It can be appreciated that in the instance of relatively deep waters, the riser can be subjected to extreme stresses. This normally results from the action of water currents and the movement of the drilling vessel at the water's surface.
For example, such as during a Tsunami or hurricane the riser can be subjected to water currents in more than one direction. This action will induce a number of curves and stresses into the riser structure. The problem however can be minimized or even obviated by the use of suitable tensioning apparatus on the drilling vessel. Such apparatus functions to stress the riser to a predetermined degree so that the amount of physical deformation is minimized.
In relatively deep waters the necessary use of risers has imposed a number of problems which increase in intensity with water depth. However, where the waters are infested with hurricanes, storms, natural disasters, and the like, it can be appreciated that these stresses are greatly amplified on the riser.
For example, in waters subject to typhoons, it is necessary to quickly move the drilling or production vessel out of the area to be affected by the storm. The notice of such a storm is usually about 24 hours, leaving very little time to disconnect the drilling or production vessel and move it to a safe location. A drilling or production unit that can be quickly and easily removed from the riser would be highly desirable and cost effective.
Toward minimizing the time consumed to detach the vessel, and to minimize the expense of such a deep water drilling operation, the present invention provides a system wherein a drilling vessel is connected at the ocean floor by way of a disconnectable riser. The latter is provided with at least one remotely actuated connecting joint.
Functionally, the connecting joint is positioned in the riser structure approximately fifty to five-hundred feet (50'-500') below the water's surface in the instance of water depths in excess of about 1,000 feet. By uncoupling the riser at the joint, the upper segment can be displaced with the drill vessel while the lower segment remains substantially in place buoyed with a gas filled canister. The upper end of the detached segment is at a sufficient depth below the water's surface to be safe from damage as the storm passes.
It is therefore an object of the invention to provide an offshore well drilling and or production system capable of being rapidly disconnected from a drilling or production vessel such that the vessel can be removed quickly from the system. A further object is to provide such a system which is capable of permitting the riser member to be rapidly disconnected under emergency conditions at a point below the water's surface so that at least part of the riser will be displaced and the remainder held uprightly in place. A still further object is to provide a drill riser of the type contemplated which is adapted to be disconnected at such time as the drilling vessel is removed, and is further adapted to be readily reconnected at such time as the drilling vessel returns to recommence a drilling or production operation, either manually or by remote means.
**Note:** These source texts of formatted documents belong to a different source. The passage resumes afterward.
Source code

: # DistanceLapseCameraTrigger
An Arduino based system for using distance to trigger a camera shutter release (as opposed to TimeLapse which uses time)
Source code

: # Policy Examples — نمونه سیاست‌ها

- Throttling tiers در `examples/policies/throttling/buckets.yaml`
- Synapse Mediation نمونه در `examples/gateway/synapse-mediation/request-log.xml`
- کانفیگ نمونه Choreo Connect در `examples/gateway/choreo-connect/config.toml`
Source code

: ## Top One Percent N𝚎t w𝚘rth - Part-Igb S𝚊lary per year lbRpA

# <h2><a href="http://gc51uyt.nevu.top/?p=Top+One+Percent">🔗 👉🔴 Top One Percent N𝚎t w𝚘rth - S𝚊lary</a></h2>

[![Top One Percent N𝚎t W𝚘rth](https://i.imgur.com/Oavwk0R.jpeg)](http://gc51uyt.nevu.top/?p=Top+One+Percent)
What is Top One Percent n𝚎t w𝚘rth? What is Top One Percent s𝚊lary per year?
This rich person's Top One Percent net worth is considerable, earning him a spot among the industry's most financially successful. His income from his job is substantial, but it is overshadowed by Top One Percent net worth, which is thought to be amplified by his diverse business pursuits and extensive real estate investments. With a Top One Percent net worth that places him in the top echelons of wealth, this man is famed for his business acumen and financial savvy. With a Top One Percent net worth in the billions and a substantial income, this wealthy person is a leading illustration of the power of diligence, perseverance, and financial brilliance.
In the present invention there is provided, an offshore system for drilling well bores through a well head on an ocean floor. The system includes a drilling vessel floatably positioned at the water's surface and an elongated riser adapted to extend from the wellhead to the drilling vessel. The riser comprises a lower tubular segment comprising standard riser joints with an upper end and a lower end. The lower segment has a means for connecting to the subsea wellhead and a means for disconnectably engaging an upper tubular segment. The means for disconnectably engaging the upper segment further comprises a buoyancy system for suspending the lower segment above the ocean floor. The upper tubular segment has standard riser joints and a means for disconnectably engaging to the lower segment and to the drilling vessel.
A stress joint is positioned at the lower end of the lower segment. The stress joint is secured to a flex joint having greater flexibility than the stress joint. The stress joint has a main body part which is tubular, having a first section and a second section. The second section has a smaller cross sectional area whereby the main body has an increased flexibility at the second section as compared with the first section. The flex joint has a tubular main body with a flexible internal elastomeric lining which fits intimately and securely around the elongated riser system.
The system includes a means for passing a drilling string through said elongated riser to form said well bore in the ocean floor and a first blow-out prevention means connected to the wellhead.
The buoyancy system is positioned on said lower tubular segment to externally support said lower segment whereby to maintain the latter in a substantially upright position when said lower segment has been disengaged from the riser upper segment. A second blow-out prevention means is connected to the lower tubular segment of the riser.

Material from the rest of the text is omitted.